I’m going to be really honest for a second, because this has been on my heart a lot lately. All this “treat yo self” crap is just that. Crap. Yes, we need to refuel ourselves, eat right, exercise, spend time in the Word and in prayer, rest if that’s what our souls are needing. But as Christians we are literally called to go outside of our comfort zone. We are called to put others before ourselves. And you know what? That’s exactly the opposite of what the world tells us we “deserve.” Dismissing others’ feelings, opinions, desires because they don’t “make us happy” is a worldly point of view. It hurts others, and it hurts us. What if no one ever challenged what I thought? What if I lived blissfully in my own little bubble while people around me are hurting, maybe even because of something I’ve done?
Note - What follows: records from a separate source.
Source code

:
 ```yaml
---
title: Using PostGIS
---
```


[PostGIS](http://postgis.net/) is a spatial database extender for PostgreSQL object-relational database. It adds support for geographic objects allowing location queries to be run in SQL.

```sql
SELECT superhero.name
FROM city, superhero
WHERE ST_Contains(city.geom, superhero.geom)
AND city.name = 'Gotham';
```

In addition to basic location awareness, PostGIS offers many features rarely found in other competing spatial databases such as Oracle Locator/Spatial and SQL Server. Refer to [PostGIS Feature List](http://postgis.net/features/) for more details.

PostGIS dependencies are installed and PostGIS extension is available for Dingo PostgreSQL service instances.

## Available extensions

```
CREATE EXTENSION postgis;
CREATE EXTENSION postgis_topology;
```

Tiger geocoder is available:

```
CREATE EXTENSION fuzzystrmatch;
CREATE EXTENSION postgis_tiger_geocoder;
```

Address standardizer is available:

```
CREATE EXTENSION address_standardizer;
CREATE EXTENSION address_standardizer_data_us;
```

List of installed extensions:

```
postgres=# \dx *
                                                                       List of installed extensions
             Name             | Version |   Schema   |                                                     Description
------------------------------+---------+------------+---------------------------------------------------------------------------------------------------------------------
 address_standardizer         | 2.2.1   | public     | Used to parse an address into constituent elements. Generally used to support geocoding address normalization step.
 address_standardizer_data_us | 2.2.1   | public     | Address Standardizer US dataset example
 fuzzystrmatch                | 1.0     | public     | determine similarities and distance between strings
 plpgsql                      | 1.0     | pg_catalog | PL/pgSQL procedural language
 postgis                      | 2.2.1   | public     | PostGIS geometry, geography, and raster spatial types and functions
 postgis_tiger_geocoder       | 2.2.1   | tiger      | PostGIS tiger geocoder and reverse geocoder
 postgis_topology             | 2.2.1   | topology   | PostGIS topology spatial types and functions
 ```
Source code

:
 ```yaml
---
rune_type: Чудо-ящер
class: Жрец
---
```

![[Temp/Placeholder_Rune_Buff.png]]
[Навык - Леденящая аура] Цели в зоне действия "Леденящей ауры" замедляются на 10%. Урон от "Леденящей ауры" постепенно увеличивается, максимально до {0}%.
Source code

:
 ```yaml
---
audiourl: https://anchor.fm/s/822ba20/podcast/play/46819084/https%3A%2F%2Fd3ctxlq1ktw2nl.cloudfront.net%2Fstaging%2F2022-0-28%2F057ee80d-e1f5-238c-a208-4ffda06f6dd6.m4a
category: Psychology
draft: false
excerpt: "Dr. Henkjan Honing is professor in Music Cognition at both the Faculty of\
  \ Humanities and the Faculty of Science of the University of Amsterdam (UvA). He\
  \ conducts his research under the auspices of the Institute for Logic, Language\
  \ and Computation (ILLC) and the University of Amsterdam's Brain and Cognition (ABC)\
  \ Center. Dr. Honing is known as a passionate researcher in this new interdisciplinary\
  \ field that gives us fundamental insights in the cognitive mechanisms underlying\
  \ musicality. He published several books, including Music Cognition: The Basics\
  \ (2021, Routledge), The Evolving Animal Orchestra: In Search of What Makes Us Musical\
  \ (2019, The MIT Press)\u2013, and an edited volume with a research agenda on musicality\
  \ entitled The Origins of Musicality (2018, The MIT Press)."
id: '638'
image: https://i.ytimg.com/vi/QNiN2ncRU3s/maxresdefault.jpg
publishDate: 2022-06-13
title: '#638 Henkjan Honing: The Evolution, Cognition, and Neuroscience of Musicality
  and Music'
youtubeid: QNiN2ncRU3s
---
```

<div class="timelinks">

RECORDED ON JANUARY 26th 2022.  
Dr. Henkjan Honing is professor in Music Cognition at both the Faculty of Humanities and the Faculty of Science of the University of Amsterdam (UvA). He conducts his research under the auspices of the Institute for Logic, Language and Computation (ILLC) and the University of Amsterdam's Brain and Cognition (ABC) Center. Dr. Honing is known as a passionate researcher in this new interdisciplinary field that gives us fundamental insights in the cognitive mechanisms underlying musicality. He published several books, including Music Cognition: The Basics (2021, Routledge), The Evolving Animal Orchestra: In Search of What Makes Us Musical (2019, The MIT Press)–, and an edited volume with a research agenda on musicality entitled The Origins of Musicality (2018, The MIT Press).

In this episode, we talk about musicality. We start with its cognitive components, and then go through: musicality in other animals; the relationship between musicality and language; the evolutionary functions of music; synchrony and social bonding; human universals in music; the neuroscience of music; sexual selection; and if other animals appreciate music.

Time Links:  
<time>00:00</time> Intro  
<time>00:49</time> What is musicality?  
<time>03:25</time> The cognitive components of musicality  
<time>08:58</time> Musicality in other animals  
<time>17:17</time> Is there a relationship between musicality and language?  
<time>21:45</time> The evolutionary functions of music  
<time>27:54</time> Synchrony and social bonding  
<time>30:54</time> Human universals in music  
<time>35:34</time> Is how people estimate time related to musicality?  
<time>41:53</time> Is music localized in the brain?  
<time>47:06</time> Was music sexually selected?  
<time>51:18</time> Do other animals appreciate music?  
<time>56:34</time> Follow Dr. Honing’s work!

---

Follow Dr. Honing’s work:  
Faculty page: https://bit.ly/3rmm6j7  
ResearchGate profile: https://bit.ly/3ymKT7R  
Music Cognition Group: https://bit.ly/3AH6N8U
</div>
You all, I just can’t even properly find the words for this right now. If you’re tired, by all means, pour into yourself. But, pour Jesus into your cup. Pour His majesty in nature, His word, His forgiveness, His grace in there. Not self-help books, the world’s words, or anything else that the world offers. Those things are like salt water, and will leave you more thirsty than when you started. I’m preaching to the choir. Right now, I’m in a horrible cycle of doing just what I’ve been talking about. I keep looking for spiritual strength in all the places except the one place I can actually get it: Jesus’ arms.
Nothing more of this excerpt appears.